Buddhism, one of the three major religions in the world, was introduced to China in Han Dynasty. Later in the period of the Northern and Southern Dynasty, it became a spiritual residence for the common people suffering social unrest. Emperors and eminent persons also placed high esteem on the religion, which greatly helped it to gain a wide popularity throughout the land. The Chinese version of Buddhism reached its prime by the period of Sui and Tang Dynasty. Corresponding to such acclaim, the Buddhist art rapidly developed with resplendence. For a very long time in the ancient China, Buddha images were the main source for the Chinese sculpture arts mostly made on durable materials like stones, colored hardclay, and gold and metals.

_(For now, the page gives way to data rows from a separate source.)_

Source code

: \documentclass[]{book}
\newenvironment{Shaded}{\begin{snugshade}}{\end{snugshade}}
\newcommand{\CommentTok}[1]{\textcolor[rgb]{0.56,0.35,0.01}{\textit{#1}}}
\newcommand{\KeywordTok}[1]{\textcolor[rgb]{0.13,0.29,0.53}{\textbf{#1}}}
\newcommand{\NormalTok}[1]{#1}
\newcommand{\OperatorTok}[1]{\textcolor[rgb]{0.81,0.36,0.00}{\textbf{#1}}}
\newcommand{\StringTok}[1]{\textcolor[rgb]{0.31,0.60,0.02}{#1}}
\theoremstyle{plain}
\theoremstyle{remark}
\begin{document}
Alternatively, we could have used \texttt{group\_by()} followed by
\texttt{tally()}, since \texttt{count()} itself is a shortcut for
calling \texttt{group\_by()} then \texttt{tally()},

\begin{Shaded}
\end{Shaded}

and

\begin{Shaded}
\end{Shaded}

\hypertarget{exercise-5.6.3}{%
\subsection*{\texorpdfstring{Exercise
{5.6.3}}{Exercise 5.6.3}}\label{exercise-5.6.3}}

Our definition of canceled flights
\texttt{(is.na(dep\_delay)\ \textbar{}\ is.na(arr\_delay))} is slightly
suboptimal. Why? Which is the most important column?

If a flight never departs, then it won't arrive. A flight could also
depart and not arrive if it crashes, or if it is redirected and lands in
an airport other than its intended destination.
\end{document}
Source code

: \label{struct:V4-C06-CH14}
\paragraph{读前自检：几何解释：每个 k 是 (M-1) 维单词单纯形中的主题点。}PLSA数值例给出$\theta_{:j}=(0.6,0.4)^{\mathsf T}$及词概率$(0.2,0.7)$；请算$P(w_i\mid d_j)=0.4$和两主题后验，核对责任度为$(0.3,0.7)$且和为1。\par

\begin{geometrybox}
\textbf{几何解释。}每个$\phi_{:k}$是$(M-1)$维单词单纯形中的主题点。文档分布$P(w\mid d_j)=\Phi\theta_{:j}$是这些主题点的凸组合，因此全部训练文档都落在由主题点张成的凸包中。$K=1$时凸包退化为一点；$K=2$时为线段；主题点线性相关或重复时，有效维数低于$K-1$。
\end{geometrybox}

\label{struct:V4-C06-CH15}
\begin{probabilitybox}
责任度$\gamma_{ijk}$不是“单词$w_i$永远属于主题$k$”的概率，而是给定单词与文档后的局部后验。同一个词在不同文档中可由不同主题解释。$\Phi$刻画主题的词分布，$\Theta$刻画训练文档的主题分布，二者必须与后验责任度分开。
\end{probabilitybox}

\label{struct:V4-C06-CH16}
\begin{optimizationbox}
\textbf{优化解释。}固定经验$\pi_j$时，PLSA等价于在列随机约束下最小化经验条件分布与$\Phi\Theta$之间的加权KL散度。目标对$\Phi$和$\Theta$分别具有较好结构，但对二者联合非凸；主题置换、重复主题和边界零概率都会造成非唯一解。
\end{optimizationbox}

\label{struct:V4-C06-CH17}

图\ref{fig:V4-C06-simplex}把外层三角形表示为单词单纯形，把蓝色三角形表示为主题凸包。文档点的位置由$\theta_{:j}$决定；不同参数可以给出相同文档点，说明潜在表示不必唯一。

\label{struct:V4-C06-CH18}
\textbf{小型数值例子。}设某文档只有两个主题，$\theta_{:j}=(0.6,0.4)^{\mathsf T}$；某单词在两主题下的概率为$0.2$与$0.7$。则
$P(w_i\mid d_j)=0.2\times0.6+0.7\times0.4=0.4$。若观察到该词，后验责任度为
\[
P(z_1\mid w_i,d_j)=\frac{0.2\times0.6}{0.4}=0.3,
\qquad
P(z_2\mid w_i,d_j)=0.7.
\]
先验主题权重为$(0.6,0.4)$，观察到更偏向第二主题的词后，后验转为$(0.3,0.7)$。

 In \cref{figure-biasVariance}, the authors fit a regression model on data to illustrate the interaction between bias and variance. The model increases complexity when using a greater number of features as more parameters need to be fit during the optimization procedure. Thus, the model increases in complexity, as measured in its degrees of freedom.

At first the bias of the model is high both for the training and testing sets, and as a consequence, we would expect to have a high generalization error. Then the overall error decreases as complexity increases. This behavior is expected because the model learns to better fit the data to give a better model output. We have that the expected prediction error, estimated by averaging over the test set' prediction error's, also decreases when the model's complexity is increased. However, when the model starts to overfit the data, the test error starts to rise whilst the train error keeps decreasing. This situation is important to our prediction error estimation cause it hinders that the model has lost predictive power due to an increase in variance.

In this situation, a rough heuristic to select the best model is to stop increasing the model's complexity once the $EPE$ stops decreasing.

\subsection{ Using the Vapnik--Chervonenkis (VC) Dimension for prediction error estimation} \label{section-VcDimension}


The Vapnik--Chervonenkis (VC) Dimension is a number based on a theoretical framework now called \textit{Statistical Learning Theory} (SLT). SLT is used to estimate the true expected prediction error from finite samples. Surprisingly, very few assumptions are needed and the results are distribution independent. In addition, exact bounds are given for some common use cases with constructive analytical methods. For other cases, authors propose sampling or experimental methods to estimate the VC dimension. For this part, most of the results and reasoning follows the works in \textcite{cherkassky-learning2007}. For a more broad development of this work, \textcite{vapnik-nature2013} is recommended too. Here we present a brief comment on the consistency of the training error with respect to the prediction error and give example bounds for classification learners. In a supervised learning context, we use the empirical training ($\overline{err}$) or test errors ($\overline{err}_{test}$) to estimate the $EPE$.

The early Buddhist sculptures were stamped with a strong South Asian style. From Northern Dynasty to Tang Dynasty, Buddhist art underwent a gradual process of adaptation to the Chinese style, especially the artwork attained more influence from folk art during the post-Tang period. This development vividly reflected the way an exotic religion or philosophy was transformed, absorbed and finally made part of the Chinese ideology and life.
The ancient Buddhist sculptures in Shanxi include not only the best-known Yungang Grottoes and Tianlongshan Grottoes, but also many more various Buddha artworks scattered in the rural temples with obscurity. Religions are unreal by nature, but the art they gestate is real. These Buddhist art creations, after thousands of years of vicissitude, still present to the world an eternal beauty.